**What to work on**
Check each line of the records below and collect those that include the word "дополнительных".

**Records to process**
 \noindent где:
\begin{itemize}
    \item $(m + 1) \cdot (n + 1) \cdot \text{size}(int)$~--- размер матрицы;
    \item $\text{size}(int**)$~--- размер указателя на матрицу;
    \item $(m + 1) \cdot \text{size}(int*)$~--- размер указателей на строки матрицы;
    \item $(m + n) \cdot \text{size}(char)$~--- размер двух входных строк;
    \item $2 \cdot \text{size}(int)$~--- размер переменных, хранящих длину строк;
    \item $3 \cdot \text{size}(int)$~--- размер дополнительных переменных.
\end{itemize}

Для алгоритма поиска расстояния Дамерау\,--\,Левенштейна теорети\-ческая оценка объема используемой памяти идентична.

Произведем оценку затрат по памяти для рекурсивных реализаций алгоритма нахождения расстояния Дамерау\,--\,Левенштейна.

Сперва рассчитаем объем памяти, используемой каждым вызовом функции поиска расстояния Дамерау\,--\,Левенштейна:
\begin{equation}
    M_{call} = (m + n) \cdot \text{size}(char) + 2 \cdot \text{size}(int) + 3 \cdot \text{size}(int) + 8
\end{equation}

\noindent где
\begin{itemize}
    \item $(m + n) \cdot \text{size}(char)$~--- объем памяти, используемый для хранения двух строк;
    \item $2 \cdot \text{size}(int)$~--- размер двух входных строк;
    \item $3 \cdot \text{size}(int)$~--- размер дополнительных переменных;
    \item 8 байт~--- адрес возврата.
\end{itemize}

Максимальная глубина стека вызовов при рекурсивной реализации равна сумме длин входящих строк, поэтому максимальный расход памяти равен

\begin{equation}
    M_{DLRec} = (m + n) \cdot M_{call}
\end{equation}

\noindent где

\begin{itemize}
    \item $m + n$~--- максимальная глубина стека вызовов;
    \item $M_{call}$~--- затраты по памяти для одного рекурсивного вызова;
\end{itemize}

**Written response**
    \item $3 \cdot \text{size}(int)$~--- размер дополнительных переменных.
    \item $3 \cdot \text{size}(int)$~--- размер дополнительных переменных;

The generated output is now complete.